В родстве со всем, что есть, уверясь
и знаясь с будущим в быту,
нельзя не впасть к концу, как в ересь,
в неслыханную простоту.

Борис Пастернак «Волны»

Вы знаете, я практически убежден, и убеждение это основано на многократно имевших место случаях из личного опыта, что чувство ностальгии — суть наиболее всеобъемлющее из всех доступных человеческому существу чувств. Подчеркну — именно чувств, а не эмоций, так как порождается оно не только и не столько некой сиюминутной реакцией (хотя и ей тоже, но лишь отчасти), сколько потенциалом к своего рода эстетическому созерцанию прошлого, умственному созерцанию, если угодно. Не даром же последним, что теряет человек в своей жизни, является память. Это, знаете ли, только принято так говорить: «Последней умирает надежда». Это — образ, некая почти художественная условность, эффектный, о да, очень эффектный словесный оборот, но если уж мы решимся взглянуть на человека тем взглядом, которым привыкли смотреть личности более практичные, более объективные, что ли, то все встанет на свои места — последней уходит память. И в ней же заключена при этом совершенно чудовищная, разрушительная сила. Так почему же я заговорил о памяти, а конкретнее — о ностальгии, памятью ведомой?

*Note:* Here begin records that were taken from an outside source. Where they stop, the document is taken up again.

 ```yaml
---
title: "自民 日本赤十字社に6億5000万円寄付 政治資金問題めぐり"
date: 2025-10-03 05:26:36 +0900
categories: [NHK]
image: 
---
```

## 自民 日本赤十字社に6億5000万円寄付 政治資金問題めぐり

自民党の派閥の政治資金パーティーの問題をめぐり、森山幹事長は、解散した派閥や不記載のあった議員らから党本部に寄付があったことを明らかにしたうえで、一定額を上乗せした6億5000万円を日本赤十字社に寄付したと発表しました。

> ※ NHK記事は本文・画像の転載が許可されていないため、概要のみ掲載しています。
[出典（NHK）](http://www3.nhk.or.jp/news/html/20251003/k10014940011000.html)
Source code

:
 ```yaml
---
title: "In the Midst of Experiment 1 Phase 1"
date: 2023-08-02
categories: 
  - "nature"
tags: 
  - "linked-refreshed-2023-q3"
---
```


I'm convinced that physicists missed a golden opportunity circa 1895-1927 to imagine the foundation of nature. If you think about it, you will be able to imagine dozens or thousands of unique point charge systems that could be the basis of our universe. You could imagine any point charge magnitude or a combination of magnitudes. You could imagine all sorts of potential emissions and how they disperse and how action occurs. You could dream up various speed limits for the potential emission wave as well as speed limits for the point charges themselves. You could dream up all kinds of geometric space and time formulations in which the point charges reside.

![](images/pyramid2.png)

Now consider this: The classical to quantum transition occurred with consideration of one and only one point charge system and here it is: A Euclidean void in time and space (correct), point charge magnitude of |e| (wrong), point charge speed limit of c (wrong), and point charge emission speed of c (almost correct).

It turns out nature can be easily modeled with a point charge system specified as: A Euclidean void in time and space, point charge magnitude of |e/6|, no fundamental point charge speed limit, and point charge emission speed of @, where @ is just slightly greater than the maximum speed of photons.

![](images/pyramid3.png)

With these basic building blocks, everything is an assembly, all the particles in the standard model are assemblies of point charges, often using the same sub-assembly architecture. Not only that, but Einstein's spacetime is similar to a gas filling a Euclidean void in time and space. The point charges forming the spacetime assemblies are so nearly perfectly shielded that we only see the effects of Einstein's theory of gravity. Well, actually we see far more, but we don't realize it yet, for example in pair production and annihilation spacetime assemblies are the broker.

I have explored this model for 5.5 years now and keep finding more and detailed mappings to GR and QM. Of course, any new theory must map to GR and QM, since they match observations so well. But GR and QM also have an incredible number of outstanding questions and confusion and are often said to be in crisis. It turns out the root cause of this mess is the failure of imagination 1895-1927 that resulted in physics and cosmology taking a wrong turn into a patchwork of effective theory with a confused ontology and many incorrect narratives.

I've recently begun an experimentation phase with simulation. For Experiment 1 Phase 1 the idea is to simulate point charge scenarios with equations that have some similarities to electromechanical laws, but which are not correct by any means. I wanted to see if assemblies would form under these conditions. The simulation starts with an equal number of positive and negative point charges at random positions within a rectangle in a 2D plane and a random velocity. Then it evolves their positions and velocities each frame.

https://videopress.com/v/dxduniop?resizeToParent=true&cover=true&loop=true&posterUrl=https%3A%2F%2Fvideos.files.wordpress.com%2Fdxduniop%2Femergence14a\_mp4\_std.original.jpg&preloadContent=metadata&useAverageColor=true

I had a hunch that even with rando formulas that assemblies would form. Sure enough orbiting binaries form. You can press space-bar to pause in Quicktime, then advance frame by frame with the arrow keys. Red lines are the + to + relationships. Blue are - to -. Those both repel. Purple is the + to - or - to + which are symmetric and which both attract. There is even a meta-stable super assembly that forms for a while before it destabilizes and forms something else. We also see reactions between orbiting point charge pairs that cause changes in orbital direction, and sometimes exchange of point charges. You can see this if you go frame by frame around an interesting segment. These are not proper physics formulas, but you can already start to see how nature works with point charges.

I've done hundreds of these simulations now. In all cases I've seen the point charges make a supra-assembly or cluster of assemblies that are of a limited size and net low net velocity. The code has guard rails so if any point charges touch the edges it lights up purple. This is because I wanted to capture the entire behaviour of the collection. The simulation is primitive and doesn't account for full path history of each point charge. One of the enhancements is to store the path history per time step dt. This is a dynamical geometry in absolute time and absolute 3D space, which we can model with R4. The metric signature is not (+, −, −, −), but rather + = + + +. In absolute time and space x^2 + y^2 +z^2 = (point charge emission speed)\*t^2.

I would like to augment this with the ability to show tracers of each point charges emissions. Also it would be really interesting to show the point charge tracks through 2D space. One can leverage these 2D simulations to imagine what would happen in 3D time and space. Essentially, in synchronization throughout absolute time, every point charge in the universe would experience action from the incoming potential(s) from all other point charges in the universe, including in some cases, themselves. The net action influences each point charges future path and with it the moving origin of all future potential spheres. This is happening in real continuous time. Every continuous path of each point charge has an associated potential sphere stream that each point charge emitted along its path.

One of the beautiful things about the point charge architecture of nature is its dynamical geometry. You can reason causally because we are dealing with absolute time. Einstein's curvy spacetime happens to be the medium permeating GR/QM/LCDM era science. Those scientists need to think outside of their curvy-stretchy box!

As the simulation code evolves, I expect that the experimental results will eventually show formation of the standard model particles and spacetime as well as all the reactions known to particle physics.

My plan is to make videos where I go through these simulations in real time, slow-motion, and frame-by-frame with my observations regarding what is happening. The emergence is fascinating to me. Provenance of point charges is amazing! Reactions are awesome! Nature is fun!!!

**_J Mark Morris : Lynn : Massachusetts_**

Седьмого октября две тысячи четырнадцатого года я испытал, должно быть, один из самых острых приступов ностальгии в своей жизни. Хотя ничего, казалось бы, не предвещало такого развития событий. Прохладный осенний полдень, дежурная октябрьская простуда и чуточку спасительный горячий чай, шероховатый комнатный полумрак, не находящий выхода в плену плотно задернутых штор, а за ними — большой город, выглядящий, скорее всего, так же, как и вчера, в нем что-то неминуемо происходит, в нем что-то неуловимо меняется, и в то же время остается титанически неизменным. И тихонько так, я бы сказал, совестливо начинается дождь. Тоска, в общем. И тут в этой прозаической, даже банальной в своей меланхоличности среде я натыкаюсь в одной из социальных сетей на скромное сообщение от одного из сообществ, которое гласит, что сбор средств на Кикстартере, организованный компанией Ice-Pick Lodge в поддержку ремейка игры под названием «Мор. Утопия», завершен и завершен с успехом. Вот так.

Собственно, сам факт того, что кикстартер-кампания собрала нужную сумму, неожиданностью для меня не стал: за анонсами Ледорубов (как любя называют творцов из Айс-Пик) я стараюсь следить с максимально доступной моему скудному умишку внимательностью. Тут все довольно просто: была такая великая игра, вышедшая в две тысячи пятом году, — «Мор. Утопия», первое творение молодой московской студии-разработчика. Кто-то от Мора плевался, кто-то, вывернувшись наизнанку и вывихнув мыслительный аппарат, так и не смог его воспринять, кто-то называл эту игру главным достижением всего игропрома чуть ли не за последнее десятилетие, кто-то же просто перепроходил Мор раз за разом, выбрав тяжелый путь «вдумчивого зрителя». Вариантов взаимодействия с игрой оказалось множество, путей для обсуждения оной — множество в квадрате. Оценки, мнения, восторги, проклятия, «игры — это искусство!», «где здесь геймплей?», «я ничего не понял!», славные были времена, чего и говорить. И в этом-то, как пелось в замечательном мюзикле про Алису в Стране чудес, все и дело. Но не только в этом. Смотрите.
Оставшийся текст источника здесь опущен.